Coop whistled. "You couldn't convince her--"
"I couldn't say anything. I'm not dealing with a client who understands the way courts operate. Katie believes with all her heart that she can say her piece and she'll be pardoned. Why shouldn't she? That's the way it works in her church."
"Let's assume that it's the truth, that she didn't kill the baby," Coop said.
"Well, there are some other unalienable truths, too. Like the fact that the baby was born alive, and that it somehow was found dead and hidden."
"Okay. So what does that leave you with?"
Ellie sighed. "Someone else killed it--which, as we've already discussed, is virtually impossible to use as a defense."
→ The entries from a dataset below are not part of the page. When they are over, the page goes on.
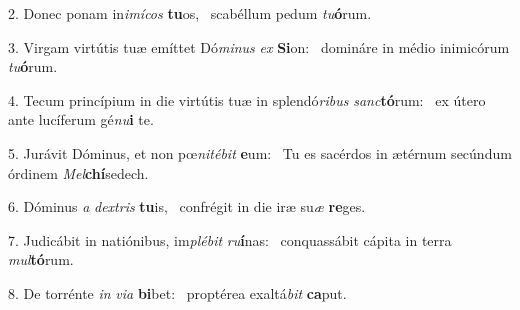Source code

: 2. Donec ponam in\textit{i}\textit{mí}\textit{cos} \textbf{tu}os, \ast\  scabéllum pedum \textit{tu}\textbf{ó}rum.\

3. Virgam virtútis tuæ emíttet Dó\textit{mi}\textit{nus} \textit{ex} \textbf{Si}on: \ast\  domináre in médio inimicórum \textit{tu}\textbf{ó}rum.\

4. Tecum princípium in die virtútis tuæ in splendó\textit{ri}\textit{bus} \textit{sanc}\textbf{tó}rum: \ast\  ex útero ante lucíferum gé\textit{nu}\textbf{i} te.\

5. Jurávit Dóminus, et non pœ\textit{ni}\textit{té}\textit{bit} \textbf{e}um: \ast\  Tu es sacérdos in ætérnum secúndum órdinem \textit{Mel}\textbf{chí}sedech.\

6. Dóminus \textit{a} \textit{dex}\textit{tris} \textbf{tu}is, \ast\  confrégit in die iræ su\textit{æ} \textbf{re}ges.\

7. Judicábit in natiónibus, im\textit{plé}\textit{bit} \textit{ru}\textbf{í}nas: \ast\  conquassábit cápita in terra \textit{mul}\textbf{tó}rum.\

8. De torrénte \textit{in} \textit{vi}\textit{a} \textbf{bi}bet: \ast\  proptérea exaltá\textit{bit} \textbf{ca}put.\


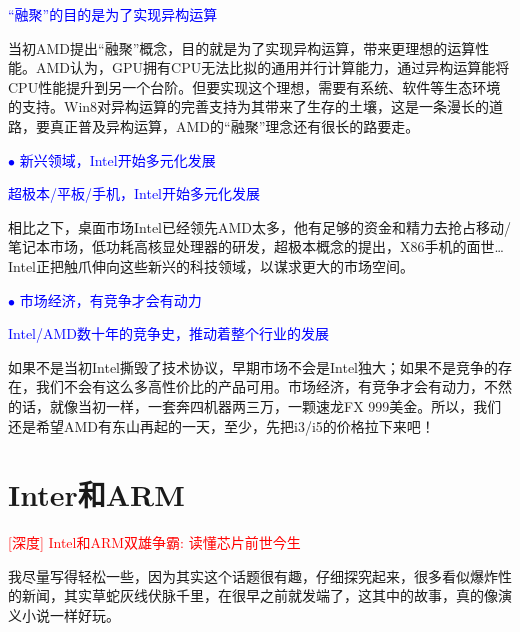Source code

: \documentclass[utf8]{book}
\begin{document}
	\begin{flushleft}
		{\large \textcolor{blue}{“融聚”的目的是为了实现异构运算}}
	\end{flushleft}
	
	当初AMD提出“融聚”概念，目的就是为了实现异构运算，带来更理想的运算性能。AMD认为，GPU拥有CPU无法比拟的通用并行计算能力，通过异构运算能将CPU性能提升到另一个台阶。但要实现这个理想，需要有系统、软件等生态环境的支持。Win8对异构运算的完善支持为其带来了生存的土壤，这是一条漫长的道路，要真正普及异构运算，AMD的“融聚”理念还有很长的路要走。
	
	\begin{flushleft}
		{\large \textcolor{blue}{$\bullet$ 新兴领域，Intel开始多元化发展}}
	\end{flushleft}

	
	\begin{flushleft}
		{\large \textcolor{blue}{超极本/平板/手机，Intel开始多元化发展}}
	\end{flushleft}

	相比之下，桌面市场Intel已经领先AMD太多，他有足够的资金和精力去抢占移动/笔记本市场，低功耗高核显处理器的研发，超极本概念的提出，X86手机的面世… Intel正把触爪伸向这些新兴的科技领域，以谋求更大的市场空间。
	
	\begin{flushleft}
		{\large \textcolor{blue}{$\bullet$ 市场经济，有竞争才会有动力}}
	\end{flushleft}
	
	\begin{flushleft}
		{\large \textcolor{blue}{Intel/AMD数十年的竞争史，推动着整个行业的发展}}
	\end{flushleft}

	如果不是当初Intel撕毁了技术协议，早期市场不会是Intel独大；如果不是竞争的存在，我们不会有这么多高性价比的产品可用。市场经济，有竞争才会有动力，不然的话，就像当初一样，一套奔四机器两三万，一颗速龙FX 999美金。所以，我们还是希望AMD有东山再起的一天，至少，先把i3/i5的价格拉下来吧！
	
	\section{Inter和ARM}
	
	\begin{center}
		{\normalsize \textcolor{red}{[深度] Intel和ARM双雄争霸: 读懂芯片前世今生}}
	\end{center}
	
	
	我尽量写得轻松一些，因为其实这个话题很有趣，仔细探究起来，很多看似爆炸性的新闻，其实草蛇灰线伏脉千里，在很早之前就发端了，这其中的故事，真的像演义小说一样好玩。
	
\end{document}

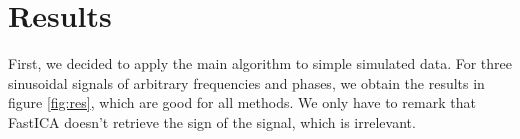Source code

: \documentclass[a4paper]{article}
\begin{document}

\section{Results}
First, we decided to apply the main algorithm to simple simulated data.
For three sinusoidal signals of arbitrary frequencies and phases, we obtain the results in figure \ref{fig:res}, which are good for all methods. We only have to remark that FastICA doesn't retrieve the sign of the signal, which is irrelevant.

\end{document}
"Or else the baby died on its own."
"And walked, postpartum, to the tack room to bury itself under a stack of blankets?"
Coop smiled faintly. "If Katie wanted that baby, and woke up to find it dead, maybe that was the point when she lost touch with reality. Maybe she got rid of the corpse in a dissociative state, and can't remember now."
"Concealment of death is still a crime, Coop."
"But not of nearly the same proportion," he pointed out. "There's a pathos to trying to keep from consciously admitting a loved one's death that doesn't come into play if you also caused that death." He shrugged. "I'm no lawyer, El, but it looks to me like you've got one thing to go with--that the baby died on its own, and that was what Katie's mind tried to cover up. And you've got to have some expert you can pull out of your hat who'll twist the autopsy report, right? I mean, she gave birth early. What premature infant is going to make it without an incubator and lights and the services of a neonatal ICU?"
Ellie tried to turn that strategy over in her mind, but her thoughts kept snagging on something that stuck out as sharp and as stubborn as a splinter. It had been accepted, from the autopsy report forward, that Katie had delivered at thirty-two weeks. And no one--Ellie included--had bothered to question that. "How come?" she asked now.
"How come what?"
"How come Katie, a healthy eighteen-year-old girl in better physical shape than most women her age, went into premature labor?"
Dr. Owen Zeigler looked up as Ellie distracted him for the tenth time with a tremendously loud crunch of pork rinds. "If you knew what those did to your body, you wouldn't eat them," he said.
"If you knew when the last time I ate was, you wouldn't bother me." Ellie watched him hunch over the autopsy report again. "So?"
"So. In and of itself prematurity isn't an issue. Preterm labor is a fairly frequent occurrence, there's no good treatment for it, and OBs don't know what causes it most of the time. In your client's case, however, the preterm labor was most likely caused by the chorioamnionitis." Ellie stared at him blankly. "That's a pathological diagnosis, not a bacteriological one. It basically means that there was marked acute inflammation of the amniotic membranes and villi."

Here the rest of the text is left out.